[Records from a data source]
- Opening Delimiter -

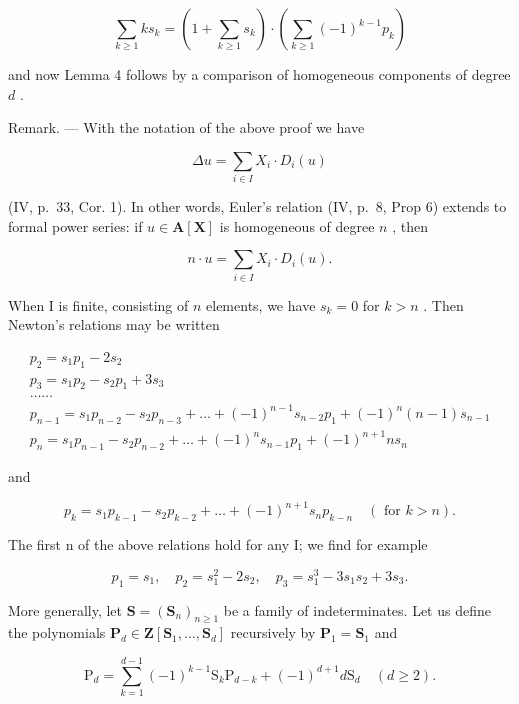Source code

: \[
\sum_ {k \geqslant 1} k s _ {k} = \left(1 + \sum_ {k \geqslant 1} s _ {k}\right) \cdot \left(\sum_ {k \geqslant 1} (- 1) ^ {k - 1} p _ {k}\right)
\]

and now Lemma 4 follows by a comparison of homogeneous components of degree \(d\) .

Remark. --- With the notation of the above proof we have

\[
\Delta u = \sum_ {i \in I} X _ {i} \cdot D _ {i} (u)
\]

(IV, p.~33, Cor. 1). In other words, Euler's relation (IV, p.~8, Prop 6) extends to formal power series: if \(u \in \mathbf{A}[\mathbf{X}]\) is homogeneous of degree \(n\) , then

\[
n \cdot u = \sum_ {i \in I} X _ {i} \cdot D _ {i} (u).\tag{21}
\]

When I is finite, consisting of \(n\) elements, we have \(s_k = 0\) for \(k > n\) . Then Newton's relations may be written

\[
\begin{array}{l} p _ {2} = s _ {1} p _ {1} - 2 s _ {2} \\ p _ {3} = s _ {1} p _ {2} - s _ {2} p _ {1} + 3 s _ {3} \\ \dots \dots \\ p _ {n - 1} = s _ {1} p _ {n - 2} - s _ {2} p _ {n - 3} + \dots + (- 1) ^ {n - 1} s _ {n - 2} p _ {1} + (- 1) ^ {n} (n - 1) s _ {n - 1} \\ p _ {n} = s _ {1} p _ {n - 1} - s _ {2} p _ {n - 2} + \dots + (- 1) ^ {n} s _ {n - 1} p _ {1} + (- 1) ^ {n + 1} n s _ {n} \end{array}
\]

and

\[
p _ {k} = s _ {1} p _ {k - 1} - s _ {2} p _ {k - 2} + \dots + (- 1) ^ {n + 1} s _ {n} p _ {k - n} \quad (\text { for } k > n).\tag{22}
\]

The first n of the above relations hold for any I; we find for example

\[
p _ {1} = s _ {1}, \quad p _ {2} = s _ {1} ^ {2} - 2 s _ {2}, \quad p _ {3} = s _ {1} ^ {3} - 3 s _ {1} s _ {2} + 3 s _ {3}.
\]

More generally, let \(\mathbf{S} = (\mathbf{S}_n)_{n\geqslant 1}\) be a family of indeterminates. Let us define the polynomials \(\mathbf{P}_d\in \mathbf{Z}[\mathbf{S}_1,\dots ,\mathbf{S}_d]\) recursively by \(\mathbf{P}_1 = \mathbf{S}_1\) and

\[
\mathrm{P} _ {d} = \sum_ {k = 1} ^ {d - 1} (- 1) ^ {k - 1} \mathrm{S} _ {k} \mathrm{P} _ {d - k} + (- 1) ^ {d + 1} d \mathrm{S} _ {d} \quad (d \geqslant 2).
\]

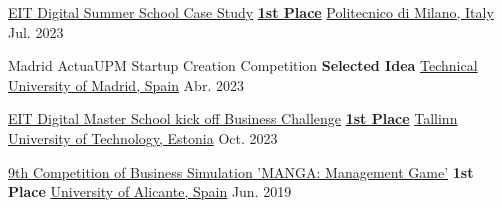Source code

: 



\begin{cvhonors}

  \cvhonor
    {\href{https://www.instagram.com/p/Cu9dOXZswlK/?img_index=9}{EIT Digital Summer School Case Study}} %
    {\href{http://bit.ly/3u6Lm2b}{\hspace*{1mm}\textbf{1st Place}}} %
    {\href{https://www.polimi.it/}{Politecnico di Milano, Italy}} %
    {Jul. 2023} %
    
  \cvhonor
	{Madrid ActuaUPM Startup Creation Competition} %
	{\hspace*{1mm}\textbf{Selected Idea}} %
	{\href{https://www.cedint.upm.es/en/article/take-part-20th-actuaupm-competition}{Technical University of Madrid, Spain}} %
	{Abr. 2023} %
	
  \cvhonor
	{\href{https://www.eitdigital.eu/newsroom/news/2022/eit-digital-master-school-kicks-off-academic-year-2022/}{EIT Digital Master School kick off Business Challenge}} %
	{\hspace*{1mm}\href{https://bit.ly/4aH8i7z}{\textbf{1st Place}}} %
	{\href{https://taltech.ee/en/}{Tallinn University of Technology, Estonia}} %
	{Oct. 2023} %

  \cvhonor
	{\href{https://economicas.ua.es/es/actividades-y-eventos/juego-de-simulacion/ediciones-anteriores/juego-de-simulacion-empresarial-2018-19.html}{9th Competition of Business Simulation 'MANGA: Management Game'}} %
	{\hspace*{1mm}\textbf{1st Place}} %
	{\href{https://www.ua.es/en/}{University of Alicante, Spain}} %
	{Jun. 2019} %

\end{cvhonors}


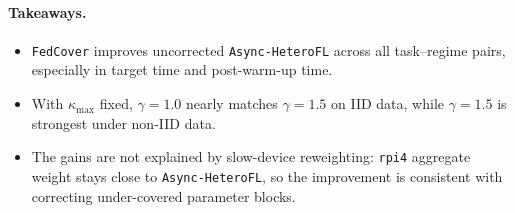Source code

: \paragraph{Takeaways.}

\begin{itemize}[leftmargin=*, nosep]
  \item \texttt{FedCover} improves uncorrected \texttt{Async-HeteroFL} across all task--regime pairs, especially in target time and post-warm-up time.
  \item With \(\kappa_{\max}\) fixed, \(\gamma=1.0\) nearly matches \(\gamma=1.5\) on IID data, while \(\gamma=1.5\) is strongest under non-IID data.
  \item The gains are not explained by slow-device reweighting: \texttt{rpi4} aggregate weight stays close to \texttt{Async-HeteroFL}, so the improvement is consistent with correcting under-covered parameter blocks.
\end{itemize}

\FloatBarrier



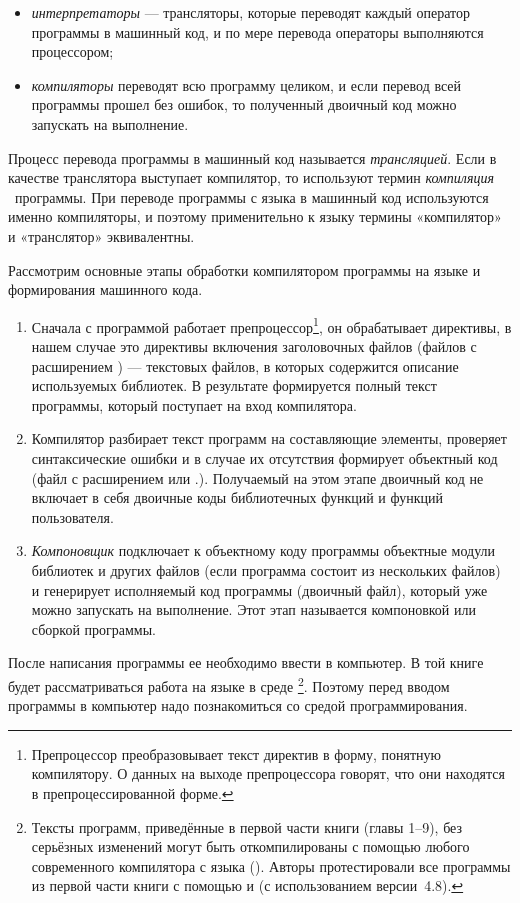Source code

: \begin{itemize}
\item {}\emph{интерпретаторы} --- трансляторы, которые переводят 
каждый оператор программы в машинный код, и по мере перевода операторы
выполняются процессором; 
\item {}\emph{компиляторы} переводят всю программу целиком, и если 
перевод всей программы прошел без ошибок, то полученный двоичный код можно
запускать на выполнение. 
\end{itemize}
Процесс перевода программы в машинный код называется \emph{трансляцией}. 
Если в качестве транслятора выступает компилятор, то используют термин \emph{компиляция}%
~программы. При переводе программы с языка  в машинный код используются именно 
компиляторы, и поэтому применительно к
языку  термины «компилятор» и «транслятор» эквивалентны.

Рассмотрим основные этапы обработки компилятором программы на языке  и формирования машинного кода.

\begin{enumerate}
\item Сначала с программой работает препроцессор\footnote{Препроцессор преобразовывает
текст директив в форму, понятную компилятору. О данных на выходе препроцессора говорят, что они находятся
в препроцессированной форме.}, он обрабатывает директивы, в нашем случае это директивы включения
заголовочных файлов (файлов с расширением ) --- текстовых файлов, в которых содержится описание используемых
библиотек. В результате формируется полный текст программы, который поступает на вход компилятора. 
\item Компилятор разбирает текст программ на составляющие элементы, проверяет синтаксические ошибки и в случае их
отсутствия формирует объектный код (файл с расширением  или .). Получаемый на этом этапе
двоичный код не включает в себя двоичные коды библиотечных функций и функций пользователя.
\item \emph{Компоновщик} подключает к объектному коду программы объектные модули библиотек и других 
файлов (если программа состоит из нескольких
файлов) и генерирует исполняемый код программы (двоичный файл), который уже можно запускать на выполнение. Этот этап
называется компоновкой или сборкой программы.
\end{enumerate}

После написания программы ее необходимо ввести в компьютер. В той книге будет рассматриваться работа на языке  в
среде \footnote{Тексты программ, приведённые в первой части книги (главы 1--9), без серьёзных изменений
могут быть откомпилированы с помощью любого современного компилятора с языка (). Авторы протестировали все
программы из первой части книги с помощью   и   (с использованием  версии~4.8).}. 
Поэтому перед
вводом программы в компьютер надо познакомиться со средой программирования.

- Closing Delimiter -

BRIEF:
The task calls for all lines in the entries that hold "HeteroFL".

ANSWER TO THE PROBLEM:
  \item \texttt{FedCover} improves uncorrected \texttt{Async-HeteroFL} across all task--regime pairs, especially in target time and post-warm-up time.
  \item The gains are not explained by slow-device reweighting: \texttt{rpi4} aggregate weight stays close to \texttt{Async-HeteroFL}, so the improvement is consistent with correcting under-covered parameter blocks.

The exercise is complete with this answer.